▶ Dataset records:
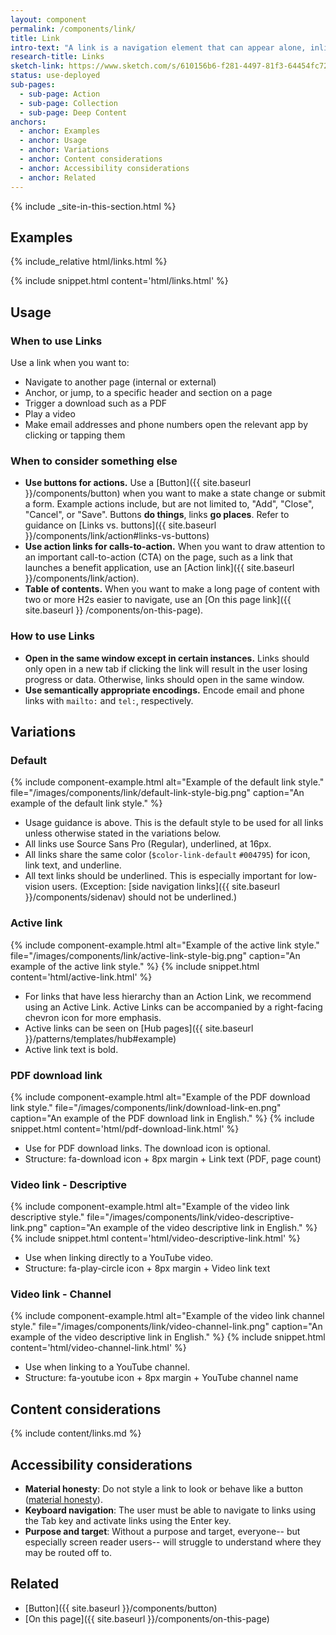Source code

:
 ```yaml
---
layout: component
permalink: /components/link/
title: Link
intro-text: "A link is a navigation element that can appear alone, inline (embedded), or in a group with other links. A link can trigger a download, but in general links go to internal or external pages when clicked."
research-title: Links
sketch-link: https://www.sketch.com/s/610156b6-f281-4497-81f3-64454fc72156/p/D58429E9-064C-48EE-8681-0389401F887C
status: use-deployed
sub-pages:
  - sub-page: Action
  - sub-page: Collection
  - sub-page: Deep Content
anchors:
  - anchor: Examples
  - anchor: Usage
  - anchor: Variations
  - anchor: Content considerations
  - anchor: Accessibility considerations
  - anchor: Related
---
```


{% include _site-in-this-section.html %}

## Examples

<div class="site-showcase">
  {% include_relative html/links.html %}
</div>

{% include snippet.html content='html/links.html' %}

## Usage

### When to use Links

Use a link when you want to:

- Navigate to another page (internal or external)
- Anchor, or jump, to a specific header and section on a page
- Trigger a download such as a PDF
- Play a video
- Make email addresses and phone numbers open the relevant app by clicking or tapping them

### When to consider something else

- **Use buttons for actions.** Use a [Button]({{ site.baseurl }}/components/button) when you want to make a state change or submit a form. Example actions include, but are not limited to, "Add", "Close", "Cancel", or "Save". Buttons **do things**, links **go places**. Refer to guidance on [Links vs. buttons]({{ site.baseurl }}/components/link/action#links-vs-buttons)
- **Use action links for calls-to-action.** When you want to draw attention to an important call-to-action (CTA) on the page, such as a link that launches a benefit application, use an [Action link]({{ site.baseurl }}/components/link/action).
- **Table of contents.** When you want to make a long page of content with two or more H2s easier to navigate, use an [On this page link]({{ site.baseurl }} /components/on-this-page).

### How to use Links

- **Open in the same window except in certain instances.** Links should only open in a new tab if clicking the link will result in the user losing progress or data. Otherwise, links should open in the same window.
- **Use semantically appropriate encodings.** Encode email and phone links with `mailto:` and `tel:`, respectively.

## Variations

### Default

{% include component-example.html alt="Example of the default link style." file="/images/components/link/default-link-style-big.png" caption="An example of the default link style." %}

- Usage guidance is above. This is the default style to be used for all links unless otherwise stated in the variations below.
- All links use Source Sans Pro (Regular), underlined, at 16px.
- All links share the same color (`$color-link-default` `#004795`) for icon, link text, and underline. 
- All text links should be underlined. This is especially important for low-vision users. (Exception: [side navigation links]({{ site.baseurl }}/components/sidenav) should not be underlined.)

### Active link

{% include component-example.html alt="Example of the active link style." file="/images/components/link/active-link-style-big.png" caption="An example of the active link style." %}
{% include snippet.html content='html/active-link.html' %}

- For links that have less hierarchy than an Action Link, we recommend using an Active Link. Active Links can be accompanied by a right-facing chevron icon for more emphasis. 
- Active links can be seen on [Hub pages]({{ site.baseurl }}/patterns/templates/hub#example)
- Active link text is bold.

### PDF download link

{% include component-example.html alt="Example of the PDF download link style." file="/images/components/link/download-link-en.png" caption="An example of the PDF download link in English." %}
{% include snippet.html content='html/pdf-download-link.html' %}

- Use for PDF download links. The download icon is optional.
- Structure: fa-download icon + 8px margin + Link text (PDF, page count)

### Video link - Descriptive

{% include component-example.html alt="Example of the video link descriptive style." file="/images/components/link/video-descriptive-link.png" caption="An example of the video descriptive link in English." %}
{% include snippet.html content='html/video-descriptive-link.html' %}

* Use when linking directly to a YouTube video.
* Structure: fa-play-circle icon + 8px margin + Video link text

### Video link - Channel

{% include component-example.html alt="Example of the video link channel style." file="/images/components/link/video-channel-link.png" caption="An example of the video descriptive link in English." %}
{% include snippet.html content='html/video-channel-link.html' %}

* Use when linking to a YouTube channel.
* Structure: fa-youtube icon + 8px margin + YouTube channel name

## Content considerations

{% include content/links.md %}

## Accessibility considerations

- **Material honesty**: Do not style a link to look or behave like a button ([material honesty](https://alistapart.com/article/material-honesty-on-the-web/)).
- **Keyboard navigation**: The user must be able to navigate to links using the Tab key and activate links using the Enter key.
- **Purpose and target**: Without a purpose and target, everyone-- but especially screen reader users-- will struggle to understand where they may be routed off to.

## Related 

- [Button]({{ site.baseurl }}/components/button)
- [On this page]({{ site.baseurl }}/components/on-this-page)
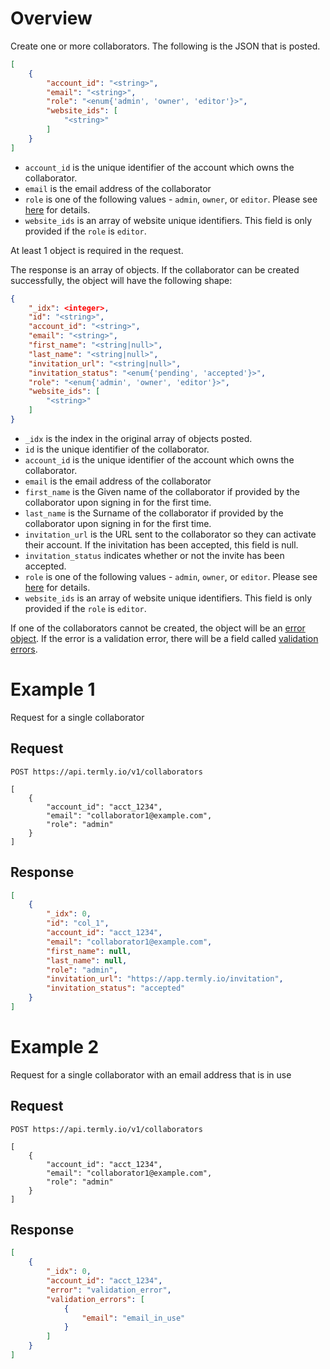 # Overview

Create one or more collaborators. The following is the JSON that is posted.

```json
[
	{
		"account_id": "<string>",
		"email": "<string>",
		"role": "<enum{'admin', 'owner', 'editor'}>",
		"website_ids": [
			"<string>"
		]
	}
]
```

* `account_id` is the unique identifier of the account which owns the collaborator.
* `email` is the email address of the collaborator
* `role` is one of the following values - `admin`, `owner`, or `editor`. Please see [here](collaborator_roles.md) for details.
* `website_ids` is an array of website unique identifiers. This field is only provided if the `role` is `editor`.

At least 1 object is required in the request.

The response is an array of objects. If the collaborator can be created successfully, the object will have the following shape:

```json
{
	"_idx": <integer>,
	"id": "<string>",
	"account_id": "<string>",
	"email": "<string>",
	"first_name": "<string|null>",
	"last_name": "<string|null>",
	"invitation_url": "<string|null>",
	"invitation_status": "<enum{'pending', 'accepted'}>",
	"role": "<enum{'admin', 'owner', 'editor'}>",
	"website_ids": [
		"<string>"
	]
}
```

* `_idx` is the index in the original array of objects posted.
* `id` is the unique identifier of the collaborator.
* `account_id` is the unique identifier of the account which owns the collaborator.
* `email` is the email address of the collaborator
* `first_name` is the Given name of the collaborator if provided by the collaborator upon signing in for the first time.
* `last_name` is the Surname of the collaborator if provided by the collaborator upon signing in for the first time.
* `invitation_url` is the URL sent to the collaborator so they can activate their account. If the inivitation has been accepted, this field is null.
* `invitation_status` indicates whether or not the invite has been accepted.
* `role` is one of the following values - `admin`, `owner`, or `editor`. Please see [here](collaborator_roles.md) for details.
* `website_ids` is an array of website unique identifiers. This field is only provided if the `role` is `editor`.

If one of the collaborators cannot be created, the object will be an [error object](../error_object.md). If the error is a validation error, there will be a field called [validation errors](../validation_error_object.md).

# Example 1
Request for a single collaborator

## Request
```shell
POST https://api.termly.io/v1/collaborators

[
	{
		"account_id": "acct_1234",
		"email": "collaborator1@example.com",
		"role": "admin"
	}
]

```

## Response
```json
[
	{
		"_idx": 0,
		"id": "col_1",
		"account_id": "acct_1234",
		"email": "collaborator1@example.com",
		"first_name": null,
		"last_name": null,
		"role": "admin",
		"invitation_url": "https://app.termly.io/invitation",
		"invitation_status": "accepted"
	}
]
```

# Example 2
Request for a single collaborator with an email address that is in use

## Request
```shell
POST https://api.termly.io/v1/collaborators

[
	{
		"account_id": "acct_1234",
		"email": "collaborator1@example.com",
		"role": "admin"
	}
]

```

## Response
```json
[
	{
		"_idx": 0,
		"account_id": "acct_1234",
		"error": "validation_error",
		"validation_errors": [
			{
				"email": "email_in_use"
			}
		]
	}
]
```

▶ About this task: Return every line above that contains the word "such".

▶ Task solution:
- Trigger a download such as a PDF
- **Use action links for calls-to-action.** When you want to draw attention to an important call-to-action (CTA) on the page, such as a link that launches a benefit application, use an [Action link]({{ site.baseurl }}/components/link/action).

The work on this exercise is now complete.